NEW YORK CITY- With quarantines on the rise and the markets going haywire, no-one really knows when the Coronavirus pandemic will all end. This uncertainty has led to a certain amount of risk across the board for companies of all types who are leaning on operational data to identify Coronavirus vulnerabilities in their building portfolios, Ailon Velger, chief product officer at property technology company Okapi, who is working with building landlords to scan for operational risk to do with the virus, tells

Okapi’s “coronavirus risk” indicator pinpoints to landlords specific tenants whose business operations may be particularly vulnerable to the virus known as COVID-19. “This is essentially a new risk factor that we’ve added to Okapi’s artificial intelligence platform, which is designed to highlight potential financial risk as it pertains to building operations and tenant satisfaction,” Velger said.

There are a number of relevant factors in identifying how a tenant’s business and thereby, their lease obligations, may be affected by the spread of COVID-19, many of which relate to location. Firms with satellite offices in areas that have been acutely affected by the outbreak are more likely to be at risk. Similarly, if a sizable portion of the company’s sales are in an affected area — or they have a manufacturing center in one such area — those factors can present challenges to revenues or production, which can have ripple effects across the entire company. There are also risks associated with companies whose investors or shareholders are highly connected to the affected markets. Finally, the specifics of the product or services are very relevant: Firms with ties to the travel industry will be much more vulnerable than those in most other industries, according to Velger. 

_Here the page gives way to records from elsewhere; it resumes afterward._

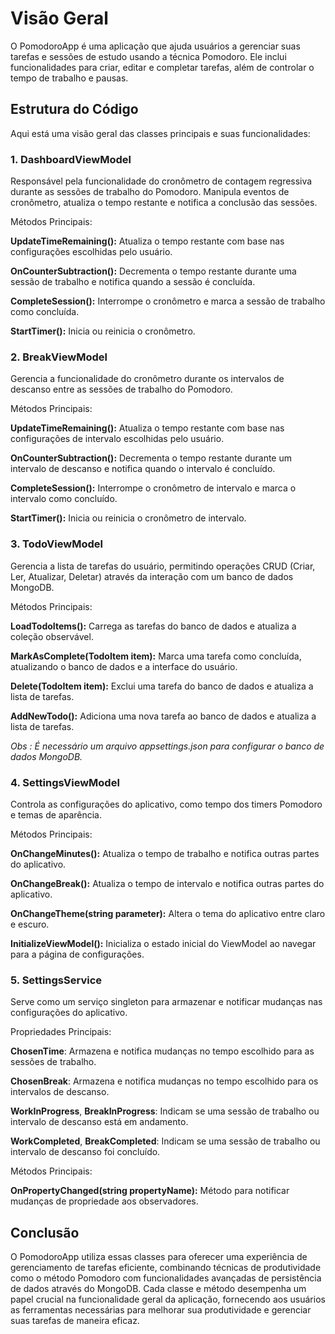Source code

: # Visão Geral
O PomodoroApp é uma aplicação que ajuda usuários a gerenciar suas tarefas e sessões de estudo usando a técnica Pomodoro. Ele inclui funcionalidades para criar, editar e completar tarefas, além de controlar o tempo de trabalho e pausas.
## Estrutura do Código
Aqui está uma visão geral das classes principais e suas funcionalidades:

### 1. DashboardViewModel

Responsável pela funcionalidade do cronômetro de contagem regressiva durante as sessões de trabalho do Pomodoro. Manipula eventos de cronômetro, atualiza o tempo restante e notifica a conclusão das sessões.

Métodos Principais:

**UpdateTimeRemaining():** Atualiza o tempo restante com base nas configurações escolhidas pelo usuário.

**OnCounterSubtraction():** Decrementa o tempo restante durante uma sessão de trabalho e notifica quando a sessão é concluída.

**CompleteSession():** Interrompe o cronômetro e marca a sessão de trabalho como concluída.

**StartTimer():** Inicia ou reinicia o cronômetro.

### 2. BreakViewModel

Gerencia a funcionalidade do cronômetro durante os intervalos de descanso entre as sessões de trabalho do Pomodoro.

Métodos Principais:

**UpdateTimeRemaining():** Atualiza o tempo restante com base nas configurações de intervalo escolhidas pelo usuário.

**OnCounterSubtraction():** Decrementa o tempo restante durante um intervalo de descanso e notifica quando o intervalo é concluído.

**CompleteSession():** Interrompe o cronômetro de intervalo e marca o intervalo como concluído.

**StartTimer():** Inicia ou reinicia o cronômetro de intervalo.

### 3. TodoViewModel

Gerencia a lista de tarefas do usuário, permitindo operações CRUD (Criar, Ler, Atualizar, Deletar) através da interação com um banco de dados MongoDB.

Métodos Principais:

**LoadTodoItems():** Carrega as tarefas do banco de dados e atualiza a coleção observável.

**MarkAsComplete(TodoItem item):** Marca uma tarefa como concluída, atualizando o banco de dados e a interface do usuário.

**Delete(TodoItem item):** Exclui uma tarefa do banco de dados e atualiza a lista de tarefas.

**AddNewTodo():** Adiciona uma nova tarefa ao banco de dados e atualiza a lista de tarefas.

*Obs : É necessário um arquivo appsettings.json para configurar o banco de dados MongoDB.*

### 4. SettingsViewModel

Controla as configurações do aplicativo, como tempo dos timers Pomodoro e temas de aparência.

Métodos Principais:

**OnChangeMinutes():** Atualiza o tempo de trabalho e notifica outras partes do aplicativo.

**OnChangeBreak():** Atualiza o tempo de intervalo e notifica outras partes do aplicativo.

**OnChangeTheme(string parameter):** Altera o tema do aplicativo entre claro e escuro.

**InitializeViewModel():** Inicializa o estado inicial do ViewModel ao navegar para a página de configurações.

### 5. SettingsService

Serve como um serviço singleton para armazenar e notificar mudanças nas configurações do aplicativo.

Propriedades Principais:

**ChosenTime**: Armazena e notifica mudanças no tempo escolhido para as sessões de trabalho.

**ChosenBreak**: Armazena e notifica mudanças no tempo escolhido para os intervalos de descanso.

**WorkInProgress**, **BreakInProgress**: Indicam se uma sessão de trabalho ou intervalo de descanso está em andamento.

**WorkCompleted**, **BreakCompleted**: Indicam se uma sessão de trabalho ou intervalo de descanso foi concluído.

Métodos Principais:

**OnPropertyChanged(string propertyName):** Método para notificar mudanças de propriedade aos observadores.

## Conclusão

O PomodoroApp utiliza essas classes para oferecer uma experiência de gerenciamento de tarefas eficiente, combinando técnicas de produtividade como o método Pomodoro com funcionalidades avançadas de persistência de dados através do MongoDB. Cada classe e método desempenha um papel crucial na funcionalidade geral da aplicação, fornecendo aos usuários as ferramentas necessárias para melhorar sua produtividade e gerenciar suas tarefas de maneira eficaz.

Small landlords with a handful of tenants might already know the details of their tenants’ business operations. But for large property owners with dozens of buildings and many hundreds of tenants, it can be to identify risk, in which a tool to scan pertinent information can help pinpoint where to apply resources.

“Thus far, we’ve identified a number of tenants with coronavirus risk due to a range of factors. In one case, a tenant’s parent company had significant revenues and a sizable workforce in affected areas; in another, a large shareholder of the tenant had a major pending transaction that was now in potential jeopardy because of the other deal party’s location,” Velger said.

Depending on the individual lease agreement, tenants who are adversely affected by forces of nature, such as pandemics, may be able to terminate their lease. “In light of this, when our platform identifies instances of significant coronavirus risk, landlords are notified to check their lease agreements,” Velger said.